Background: Thiopurine antimetabolites are important agents for the treatment of severe diseases, such as acute lymphoblastic leukemia and inflammatory bowel disease. Their pharmacological actions depend on biotransformation into active thioguanine-nucleotides; intracellular metabolism is mediated by enzymes of the salvage pathway of nucleotide synthesis and relies on polymorphic enzymes involved in thiopurines' catabolism such as thiopurine-S-methyl transferase. Given the enzymes involved in thiopurines' metabolism, it is reasonable to hypothesize that these drugs are able to induce significant oxidative stress conditions, possibly altering their pharmacological activity.
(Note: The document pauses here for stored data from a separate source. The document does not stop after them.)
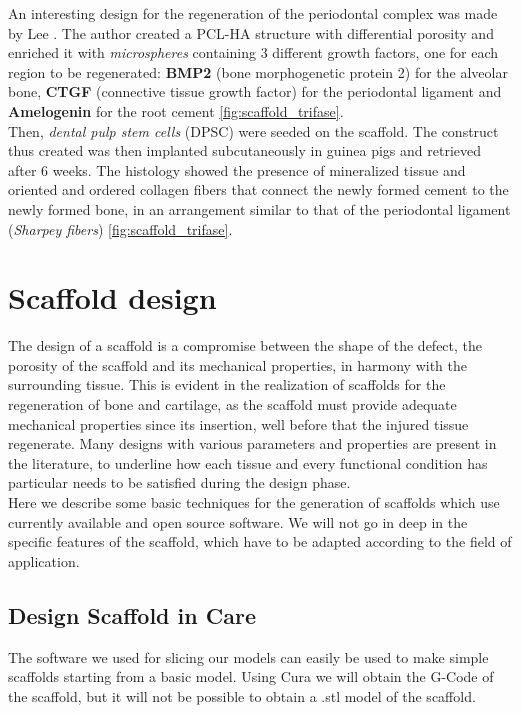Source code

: An interesting design for the regeneration of the periodontal complex was made by Lee \parencite{Reference135}. The author created a PCL-HA structure with differential porosity and enriched it with \emph{microspheres} containing 3 different growth factors, one for each region to be regenerated: \textbf{BMP2} (bone morphogenetic protein 2) for the alveolar bone, \textbf{CTGF} (connective tissue growth factor) for the periodontal ligament and \textbf{Amelogenin} for the root cement \ref{fig:scaffold_trifase}. \\
Then, \emph{dental pulp stem cells} (DPSC) were seeded on the scaffold. The construct thus created was then implanted subcutaneously in guinea pigs and retrieved after 6 weeks. The histology showed the presence of mineralized tissue and oriented and ordered collagen fibers that connect the newly formed cement to the newly formed bone, in an arrangement similar to that of the periodontal ligament (\emph{Sharpey fibers}) \ref{fig:scaffold_trifase}.

\section{Scaffold design}
The design of a scaffold is a compromise between the shape of the defect, the porosity of the scaffold and its mechanical properties, in harmony with the surrounding tissue. This is evident in the realization of scaffolds for the regeneration of bone and cartilage, as the scaffold must provide adequate mechanical properties since its insertion, well before that the injured tissue regenerate. Many designs with various parameters and properties are present in the literature, to underline how each tissue and every functional condition has particular needs to be satisfied during the design phase. \\
Here we describe some basic techniques for the generation of scaffolds which use currently available and open source software. We will not go in deep in the specific features of the scaffold, which have to be adapted according to the field of application.

\subsection{Design Scaffold in Care}
The software we used for slicing our models can easily be used to make simple scaffolds starting from a basic model. Using Cura we will obtain the G-Code of the scaffold, but it will not be possible to obtain a .stl model of the scaffold.

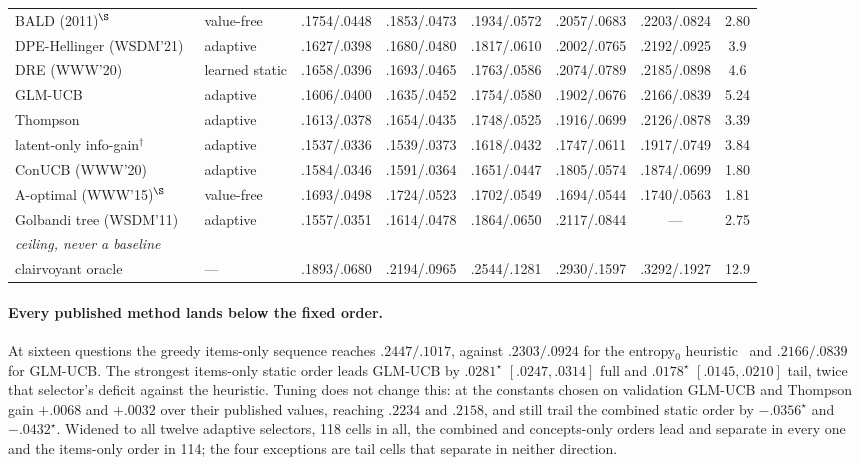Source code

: \documentclass[runningheads]{llncs}
\begin{document}
\begin{table}[tbp]
{\begin{tabular}{llccccc c}
BALD (2011)$^\S$~\cite{houlsby2011bald} & value-free & .1754/.0448 & .1853/.0473 & .1934/.0572 & .2057/.0683 & .2203/.0824 & 2.80 \\
DPE-Hellinger (WSDM'21)~\cite{parapar2021dpe} & adaptive & .1627/.0398 & .1680/.0480 & .1817/.0610 & .2002/.0765 & .2192/.0925 & 3.9 \\
DRE (WWW'20)~\cite{kweon2020deep} & learned static & .1658/.0396 & .1693/.0465 & .1763/.0586 & .2074/.0789 & .2185/.0898 & 4.6 \\
GLM-UCB~\cite{zhao2013interactive} & adaptive & .1606/.0400 & .1635/.0452 & .1754/.0580 & .1902/.0676 & .2166/.0839 & 5.24 \\
Thompson~\cite{zhao2013interactive} & adaptive & .1613/.0378 & .1654/.0435 & .1748/.0525 & .1916/.0699 & .2126/.0878 & 3.39 \\
latent-only info-gain$^\dagger$~\cite{ma2019eddi} & adaptive & .1537/.0336 & .1539/.0373 & .1618/.0432 & .1747/.0611 & .1917/.0749 & 3.84 \\
ConUCB (WWW'20)~\cite{zhang2020conucb} & adaptive & .1584/.0346 & .1591/.0364 & .1651/.0447 & .1805/.0574 & .1874/.0699 & 1.80 \\
A-optimal (WWW'15)$^\S$~\cite{anava2015budget,sepliarskaia2018spq} & value-free & .1693/.0498 & .1724/.0523 & .1702/.0549 & .1694/.0544 & .1740/.0563 & 1.81 \\
Golbandi tree (WSDM'11)~\cite{golbandi2011adaptive} & adaptive & .1557/.0351 & .1614/.0478 & .1864/.0650 & .2117/.0844 & --- & 2.75 \\
\midrule
\multicolumn{8}{l}{\emph{ceiling, never a baseline}}\\
clairvoyant oracle & --- & .1893/.0680 & .2194/.0965 & .2544/.1281 & .2930/.1597 & .3292/.1927 & 12.9 \\
\bottomrule
\end{tabular}}
\end{table}


\paragraph{Every published method lands below the fixed order.}
At sixteen questions the greedy items-only sequence reaches $.2447/.1017$, against $.2303/.0924$ for
the entropy$_0$ heuristic~\cite{rashid2008learning} and $.2166/.0839$ for GLM-UCB. The strongest
items-only static order leads GLM-UCB by $.0281^\star$ $[.0247,.0314]$ full and $.0178^\star$ $[.0145,.0210]$ tail, twice that selector's deficit against the heuristic. Tuning does not change this: at the constants
chosen on validation GLM-UCB and Thompson gain $+.0068$ and $+.0032$ over their published values,
reaching $.2234$ and $.2158$, and still trail the combined static order by $-.0356^\star$ and
$-.0432^\star$. Widened to all twelve adaptive selectors, 118 cells in all, the combined and concepts-only orders
lead and separate in every one and the items-only order in 114; the four exceptions are tail cells
that separate in neither direction.
\end{document}
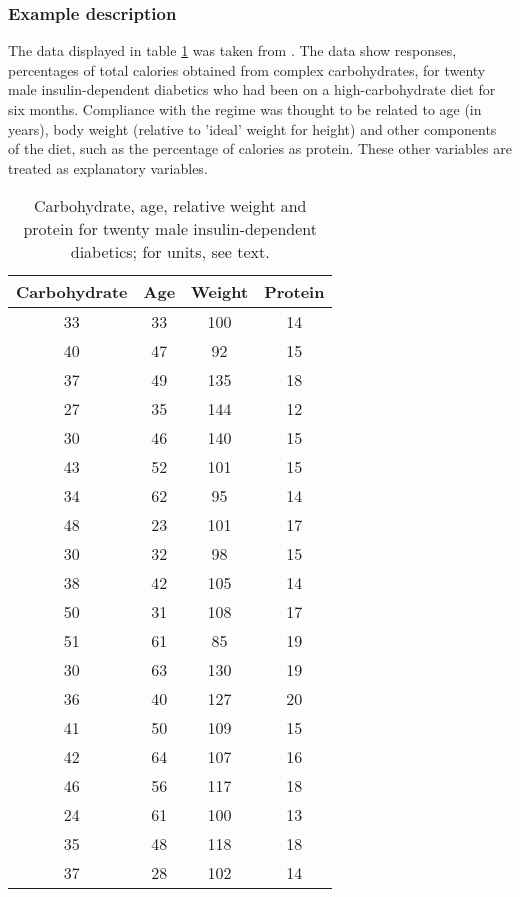 \documentclass[a4paper,11pt]{report}
\begin{document}
\subsubsection*{Example description}

The data displayed in table \ref{tab:bayesglm:carbdata} was taken from
\cite{dobson1983introduction}.  The data show responses, percentages
of total calories obtained from complex carbohydrates, for twenty male
insulin-dependent diabetics who had been on a high-carbohydrate diet
for six months. Compliance with the regime was thought to be related
to age (in years), body weight (relative to 'ideal' weight for height)
and other components of the diet, such as the percentage of calories
as protein. These other variables are treated as explanatory
variables.

\begin{table}[ht!]
    \centering
    \begin{tabular}{c|c|c|c}
        \hline
        Carbohydrate & Age & Weight & Protein \\
        \hline
        33 & 33 & 100 & 14 \\
        40 & 47 & 92  & 15 \\
        37 & 49 & 135 & 18 \\
        27 & 35 & 144 & 12 \\
        30 & 46 & 140 & 15 \\
        43 & 52 & 101 & 15 \\ 
        34 & 62 & 95  & 14 \\
        48 & 23 & 101 & 17 \\ 
        30 & 32 & 98  & 15 \\
        38 & 42 & 105 & 14 \\
        50 & 31 & 108 & 17 \\
        51 & 61 & 85  & 19 \\
        30 & 63 & 130 & 19 \\
        36 & 40 & 127 & 20 \\
        41 & 50 & 109 & 15 \\
        42 & 64 & 107 & 16 \\
        46 & 56 & 117 & 18 \\
        24 & 61 & 100 & 13 \\
        35 & 48 & 118 & 18 \\
        37 & 28 & 102 & 14 \\
        \hline
    \end{tabular}
    \caption{Carbohydrate, age, relative weight and protein for twenty 
        male insulin-dependent diabetics; for units, see text.}
    \label{tab:bayesglm:carbdata}
\end{table}
\end{document}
Methods: A systemic search of peer-reviewed scientific literature in bibliographic databases has been carried out. Both clinical and preclinical studies as well as mechanistic studies have been included to shed light on the role of oxidative stress in thiopurines' pharmacological effects.
Results: Sixty-nine papers were included in our review, allowing us to review the contribution of oxidative stress in the pharmacological action of thiopurines. Thiopurines are catabolized in the liver by xanthine oxidase, with potential production of reactive oxidative species and azathioprine is converted into mercaptopurine by a reaction with reduced glutathione, that, in some tissues, may be facilitated by glutathione- S-transferase (GST). A clear role of GSTM1 in modulating azathioprine cytotoxicity, with a close dependency on superoxide anion production, has been recently demonstrated. Interestingly, recent genome-wide association studies have shown that, for both azathioprine in inflammatory bowel disease and mercaptopurine in acute lymphoblastic leukemia, treatment effects on patients' white blood cells are related to variants of a gene, NUDT15, involved in biotransformation of oxidated nucleotides.
Conclusions: Basing on previous evidences published in literature, oxidative stress may contribute to thiopurine effects in significant ways that, however, are still not completely elucidated.